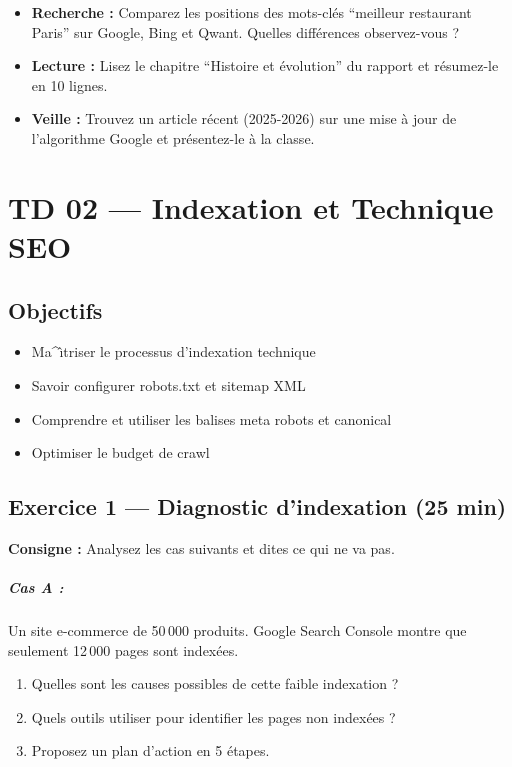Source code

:\documentclass[12pt,a4paper]{report}
\begin{document}
\begin{itemize}
    \item \textbf{Recherche :} Comparez les positions des mots-cl\'{e}s ``meilleur restaurant Paris'' sur Google, Bing et Qwant. Quelles diff\'{e}rences observez-vous ?
    \item \textbf{Lecture :} Lisez le chapitre ``Histoire et \'{e}volution'' du rapport et r\'{e}sumez-le en 10 lignes.
    \item \textbf{Veille :} Trouvez un article r\'{e}cent (2025-2026) sur une mise \`{a} jour de l'algorithme Google et pr\'{e}sentez-le \`{a} la classe.
\end{itemize}


\chapter{TD 02 --- Indexation et Technique SEO}

\section{Objectifs}
\begin{itemize}
    \item Ma^{\^\i}triser le processus d'indexation technique
    \item Savoir configurer robots.txt et sitemap XML
    \item Comprendre et utiliser les balises meta robots et canonical
    \item Optimiser le budget de crawl
\end{itemize}

\section{Exercice 1 --- Diagnostic d'indexation (25 min)}

\textbf{Consigne :} Analysez les cas suivants et dites ce qui ne va pas.

\paragraph{Cas A :} Un site e-commerce de 50\,000 produits. Google Search Console montre que seulement 12\,000 pages sont index\'{e}es.

\begin{enumerate}
    \item Quelles sont les causes possibles de cette faible indexation ?
    \item Quels outils utiliser pour identifier les pages non index\'{e}es ?
    \item Proposez un plan d'action en 5 \'{e}tapes.
\end{enumerate}
\end{document}
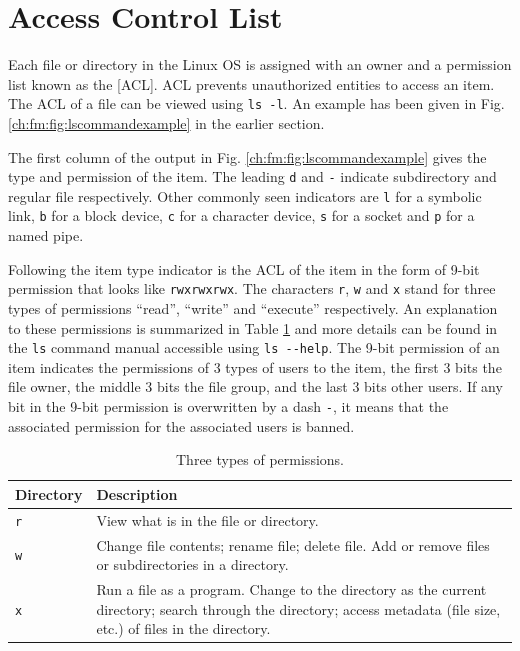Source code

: \section{Access Control List} \label{ch:fm:sec:accesscontrollist}

Each file or directory in the Linux OS is assigned with an owner and a permission list known as the [ACL]. ACL prevents unauthorized entities to access an item. The ACL of a file can be viewed using \verb|ls -l|. An example has been given in Fig. \ref{ch:fm:fig:lscommandexample} in the earlier section.

The first column of the output in Fig. \ref{ch:fm:fig:lscommandexample} gives the type and permission of the item. The leading \verb|d| and \verb|-| indicate subdirectory and regular file respectively. Other commonly seen indicators are \verb|l| for a symbolic link, \verb|b| for a block device, \verb|c| for a character device, \verb|s| for a socket and \verb|p| for a named pipe.

Following the item type indicator is the ACL of the item in the form of 9-bit permission that looks like \verb|rwxrwxrwx|. The characters \verb|r|, \verb|w| and \verb|x| stand for three types of permissions ``read'', ``write'' and ``execute'' respectively. An explanation to these permissions is summarized in Table \ref{ch:fm:tab:threepermissions} and more details can be found in the \verb|ls| command manual accessible using \verb|ls --help|. The 9-bit permission of an item indicates the permissions of 3 types of users to the item, the first 3 bits the file owner, the middle 3 bits the file group, and the last 3 bits other users. If any bit in the 9-bit permission is overwritten by a dash \verb|-|, it means that the associated permission for the associated users is banned.

\begin{table}
  \centering \caption{Three types of permissions.}\label{ch:fm:tab:threepermissions}
  \begin{tabularx}{\textwidth}{lX}
    \hline
    Directory & Description \\ \hline
    \verb|r| & View what is in the file or directory. \\ 
    \verb|w| & Change file contents; rename file; delete file. Add or remove files or subdirectories in a directory. \\ 
    \verb|x| & Run a file as a program. Change to the directory as the current directory; search through the directory; access metadata (file size, etc.) of files in the directory. \\
    \hline
  \end{tabularx}
\end{table}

★ ★ ★ ★ ★

What is being asked -
Search the listing above for lines containing "tabularx", and copy them.

Response below -
  \begin{tabularx}{\textwidth}{lX}
  \end{tabularx}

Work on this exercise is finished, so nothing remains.